Supplied records:
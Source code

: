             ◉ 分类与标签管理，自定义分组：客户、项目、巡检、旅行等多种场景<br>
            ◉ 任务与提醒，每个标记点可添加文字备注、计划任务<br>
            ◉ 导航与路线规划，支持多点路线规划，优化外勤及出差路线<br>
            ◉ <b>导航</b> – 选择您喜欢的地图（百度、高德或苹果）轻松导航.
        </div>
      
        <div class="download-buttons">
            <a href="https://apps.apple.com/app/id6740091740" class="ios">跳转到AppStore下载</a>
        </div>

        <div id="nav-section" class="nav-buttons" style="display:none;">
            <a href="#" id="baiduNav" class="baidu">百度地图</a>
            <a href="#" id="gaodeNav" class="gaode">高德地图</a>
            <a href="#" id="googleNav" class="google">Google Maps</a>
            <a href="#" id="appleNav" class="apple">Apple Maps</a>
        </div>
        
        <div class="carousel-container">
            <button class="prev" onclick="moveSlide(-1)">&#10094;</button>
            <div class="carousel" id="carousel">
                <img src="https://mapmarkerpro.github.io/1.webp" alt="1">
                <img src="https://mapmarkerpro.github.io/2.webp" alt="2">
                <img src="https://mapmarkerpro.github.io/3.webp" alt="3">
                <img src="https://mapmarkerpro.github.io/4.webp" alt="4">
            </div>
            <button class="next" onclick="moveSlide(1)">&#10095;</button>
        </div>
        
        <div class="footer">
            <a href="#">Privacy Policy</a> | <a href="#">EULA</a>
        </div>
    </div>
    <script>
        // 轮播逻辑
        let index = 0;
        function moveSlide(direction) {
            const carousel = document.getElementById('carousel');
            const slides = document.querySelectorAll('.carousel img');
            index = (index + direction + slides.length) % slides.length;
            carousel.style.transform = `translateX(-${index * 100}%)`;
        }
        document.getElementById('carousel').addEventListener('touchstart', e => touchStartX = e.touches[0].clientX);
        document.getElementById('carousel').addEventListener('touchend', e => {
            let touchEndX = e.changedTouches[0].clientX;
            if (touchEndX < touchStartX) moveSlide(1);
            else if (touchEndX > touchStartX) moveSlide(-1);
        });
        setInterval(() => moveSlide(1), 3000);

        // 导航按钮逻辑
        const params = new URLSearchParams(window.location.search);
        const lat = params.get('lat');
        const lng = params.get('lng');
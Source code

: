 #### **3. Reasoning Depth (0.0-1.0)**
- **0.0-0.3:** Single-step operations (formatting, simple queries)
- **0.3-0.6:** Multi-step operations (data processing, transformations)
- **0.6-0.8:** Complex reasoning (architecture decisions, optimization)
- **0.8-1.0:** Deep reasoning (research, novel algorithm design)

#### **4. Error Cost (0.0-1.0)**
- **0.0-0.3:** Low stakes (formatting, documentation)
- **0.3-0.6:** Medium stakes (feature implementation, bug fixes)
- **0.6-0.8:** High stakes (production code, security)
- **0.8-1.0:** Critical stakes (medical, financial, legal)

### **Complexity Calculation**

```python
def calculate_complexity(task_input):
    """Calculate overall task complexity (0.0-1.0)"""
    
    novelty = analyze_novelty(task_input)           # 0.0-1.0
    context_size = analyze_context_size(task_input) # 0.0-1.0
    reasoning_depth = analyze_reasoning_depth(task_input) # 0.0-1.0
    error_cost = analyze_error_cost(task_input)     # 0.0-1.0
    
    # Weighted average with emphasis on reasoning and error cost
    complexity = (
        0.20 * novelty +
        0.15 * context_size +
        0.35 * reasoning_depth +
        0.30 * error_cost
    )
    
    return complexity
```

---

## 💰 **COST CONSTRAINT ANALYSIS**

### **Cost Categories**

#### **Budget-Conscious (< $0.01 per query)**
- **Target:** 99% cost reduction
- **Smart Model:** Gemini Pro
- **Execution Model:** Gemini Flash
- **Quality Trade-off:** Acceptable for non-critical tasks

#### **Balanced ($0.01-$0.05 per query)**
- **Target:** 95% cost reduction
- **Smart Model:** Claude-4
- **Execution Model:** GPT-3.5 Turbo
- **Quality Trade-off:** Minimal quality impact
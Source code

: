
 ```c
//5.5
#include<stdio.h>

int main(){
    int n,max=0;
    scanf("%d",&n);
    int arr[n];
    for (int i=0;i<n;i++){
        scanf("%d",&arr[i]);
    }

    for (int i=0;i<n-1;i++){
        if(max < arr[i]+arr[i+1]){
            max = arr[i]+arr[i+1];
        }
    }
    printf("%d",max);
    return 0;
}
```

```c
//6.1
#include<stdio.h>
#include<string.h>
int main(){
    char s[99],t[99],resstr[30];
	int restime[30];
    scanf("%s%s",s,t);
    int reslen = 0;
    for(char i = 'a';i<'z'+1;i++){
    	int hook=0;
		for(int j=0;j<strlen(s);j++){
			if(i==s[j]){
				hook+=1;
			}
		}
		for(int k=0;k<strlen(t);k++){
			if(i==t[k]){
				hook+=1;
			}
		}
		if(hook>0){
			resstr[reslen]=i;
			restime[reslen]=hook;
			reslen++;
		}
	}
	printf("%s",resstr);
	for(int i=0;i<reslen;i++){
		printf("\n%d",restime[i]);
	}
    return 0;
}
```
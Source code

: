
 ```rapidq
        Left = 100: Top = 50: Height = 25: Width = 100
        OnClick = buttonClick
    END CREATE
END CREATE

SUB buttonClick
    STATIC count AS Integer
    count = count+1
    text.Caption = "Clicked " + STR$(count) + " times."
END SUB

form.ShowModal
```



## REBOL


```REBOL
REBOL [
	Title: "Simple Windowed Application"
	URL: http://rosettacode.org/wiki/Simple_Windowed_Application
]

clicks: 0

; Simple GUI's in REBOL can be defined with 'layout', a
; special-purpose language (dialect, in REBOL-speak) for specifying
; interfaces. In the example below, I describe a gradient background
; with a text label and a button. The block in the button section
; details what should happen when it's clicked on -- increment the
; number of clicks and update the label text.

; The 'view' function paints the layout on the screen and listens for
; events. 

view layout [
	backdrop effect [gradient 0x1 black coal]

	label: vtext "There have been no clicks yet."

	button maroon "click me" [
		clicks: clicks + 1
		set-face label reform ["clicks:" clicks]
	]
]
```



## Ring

What the task asks: Look through the data above for the word "count". Report each line where it occurs.

Solved exercise:
    STATIC count AS Integer
    count = count+1
    text.Caption = "Clicked " + STR$(count) + " times."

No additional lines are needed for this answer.